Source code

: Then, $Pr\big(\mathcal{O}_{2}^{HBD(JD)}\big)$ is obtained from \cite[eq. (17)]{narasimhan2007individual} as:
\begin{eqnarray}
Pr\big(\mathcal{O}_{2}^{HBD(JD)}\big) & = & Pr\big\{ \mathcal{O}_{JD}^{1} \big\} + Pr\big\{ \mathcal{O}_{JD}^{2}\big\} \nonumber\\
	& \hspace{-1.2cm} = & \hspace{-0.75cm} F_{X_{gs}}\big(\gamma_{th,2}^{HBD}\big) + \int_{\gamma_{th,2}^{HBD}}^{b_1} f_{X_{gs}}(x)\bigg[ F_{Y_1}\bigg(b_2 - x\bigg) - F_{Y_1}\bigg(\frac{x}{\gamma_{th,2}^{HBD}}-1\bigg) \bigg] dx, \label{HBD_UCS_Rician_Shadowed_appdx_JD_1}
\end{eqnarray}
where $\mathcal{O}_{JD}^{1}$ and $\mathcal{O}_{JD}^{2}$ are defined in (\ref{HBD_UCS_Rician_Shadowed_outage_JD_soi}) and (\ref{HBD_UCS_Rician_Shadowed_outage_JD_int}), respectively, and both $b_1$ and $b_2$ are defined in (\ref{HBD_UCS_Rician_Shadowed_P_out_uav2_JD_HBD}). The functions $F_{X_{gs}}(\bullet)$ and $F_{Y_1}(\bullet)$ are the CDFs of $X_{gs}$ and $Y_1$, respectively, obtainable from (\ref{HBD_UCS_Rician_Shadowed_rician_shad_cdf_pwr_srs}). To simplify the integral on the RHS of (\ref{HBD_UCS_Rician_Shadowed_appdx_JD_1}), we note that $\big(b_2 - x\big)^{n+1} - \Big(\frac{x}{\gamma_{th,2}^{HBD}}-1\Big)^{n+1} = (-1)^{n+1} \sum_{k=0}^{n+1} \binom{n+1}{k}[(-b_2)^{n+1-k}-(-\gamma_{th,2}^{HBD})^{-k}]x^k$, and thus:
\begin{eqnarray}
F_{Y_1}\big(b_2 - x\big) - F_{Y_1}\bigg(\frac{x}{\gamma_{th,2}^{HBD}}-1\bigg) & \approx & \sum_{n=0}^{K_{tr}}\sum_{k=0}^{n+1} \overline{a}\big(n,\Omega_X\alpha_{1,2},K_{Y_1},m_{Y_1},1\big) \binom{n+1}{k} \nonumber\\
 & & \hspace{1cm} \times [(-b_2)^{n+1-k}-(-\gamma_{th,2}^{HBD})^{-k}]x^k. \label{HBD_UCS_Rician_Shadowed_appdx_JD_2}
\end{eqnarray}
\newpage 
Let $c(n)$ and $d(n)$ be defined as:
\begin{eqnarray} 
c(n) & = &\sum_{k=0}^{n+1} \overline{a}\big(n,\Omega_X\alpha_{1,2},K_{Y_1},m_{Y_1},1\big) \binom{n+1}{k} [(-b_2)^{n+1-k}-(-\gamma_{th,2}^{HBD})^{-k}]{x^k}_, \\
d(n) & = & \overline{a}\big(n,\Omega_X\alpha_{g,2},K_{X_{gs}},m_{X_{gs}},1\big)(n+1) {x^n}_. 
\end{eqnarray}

━━━━━━━━━━━━━━━━━━━━

● **What you are asked to do**: The whole of the data is to be copied out word for word.

● **Exercise output**:
Source code

: Then, $Pr\big(\mathcal{O}_{2}^{HBD(JD)}\big)$ is obtained from \cite[eq. (17)]{narasimhan2007individual} as:
\begin{eqnarray}
Pr\big(\mathcal{O}_{2}^{HBD(JD)}\big) & = & Pr\big\{ \mathcal{O}_{JD}^{1} \big\} + Pr\big\{ \mathcal{O}_{JD}^{2}\big\} \nonumber\\
	& \hspace{-1.2cm} = & \hspace{-0.75cm} F_{X_{gs}}\big(\gamma_{th,2}^{HBD}\big) + \int_{\gamma_{th,2}^{HBD}}^{b_1} f_{X_{gs}}(x)\bigg[ F_{Y_1}\bigg(b_2 - x\bigg) - F_{Y_1}\bigg(\frac{x}{\gamma_{th,2}^{HBD}}-1\bigg) \bigg] dx, \label{HBD_UCS_Rician_Shadowed_appdx_JD_1}
\end{eqnarray}
where $\mathcal{O}_{JD}^{1}$ and $\mathcal{O}_{JD}^{2}$ are defined in (\ref{HBD_UCS_Rician_Shadowed_outage_JD_soi}) and (\ref{HBD_UCS_Rician_Shadowed_outage_JD_int}), respectively, and both $b_1$ and $b_2$ are defined in (\ref{HBD_UCS_Rician_Shadowed_P_out_uav2_JD_HBD}). The functions $F_{X_{gs}}(\bullet)$ and $F_{Y_1}(\bullet)$ are the CDFs of $X_{gs}$ and $Y_1$, respectively, obtainable from (\ref{HBD_UCS_Rician_Shadowed_rician_shad_cdf_pwr_srs}). To simplify the integral on the RHS of (\ref{HBD_UCS_Rician_Shadowed_appdx_JD_1}), we note that $\big(b_2 - x\big)^{n+1} - \Big(\frac{x}{\gamma_{th,2}^{HBD}}-1\Big)^{n+1} = (-1)^{n+1} \sum_{k=0}^{n+1} \binom{n+1}{k}[(-b_2)^{n+1-k}-(-\gamma_{th,2}^{HBD})^{-k}]x^k$, and thus:
\begin{eqnarray}
F_{Y_1}\big(b_2 - x\big) - F_{Y_1}\bigg(\frac{x}{\gamma_{th,2}^{HBD}}-1\bigg) & \approx & \sum_{n=0}^{K_{tr}}\sum_{k=0}^{n+1} \overline{a}\big(n,\Omega_X\alpha_{1,2},K_{Y_1},m_{Y_1},1\big) \binom{n+1}{k} \nonumber\\
 & & \hspace{1cm} \times [(-b_2)^{n+1-k}-(-\gamma_{th,2}^{HBD})^{-k}]x^k. \label{HBD_UCS_Rician_Shadowed_appdx_JD_2}
\end{eqnarray}
\newpage 
Let $c(n)$ and $d(n)$ be defined as:
\begin{eqnarray} 
c(n) & = &\sum_{k=0}^{n+1} \overline{a}\big(n,\Omega_X\alpha_{1,2},K_{Y_1},m_{Y_1},1\big) \binom{n+1}{k} [(-b_2)^{n+1-k}-(-\gamma_{th,2}^{HBD})^{-k}]{x^k}_, \\
d(n) & = & \overline{a}\big(n,\Omega_X\alpha_{g,2},K_{X_{gs}},m_{X_{gs}},1\big)(n+1) {x^n}_. 
\end{eqnarray}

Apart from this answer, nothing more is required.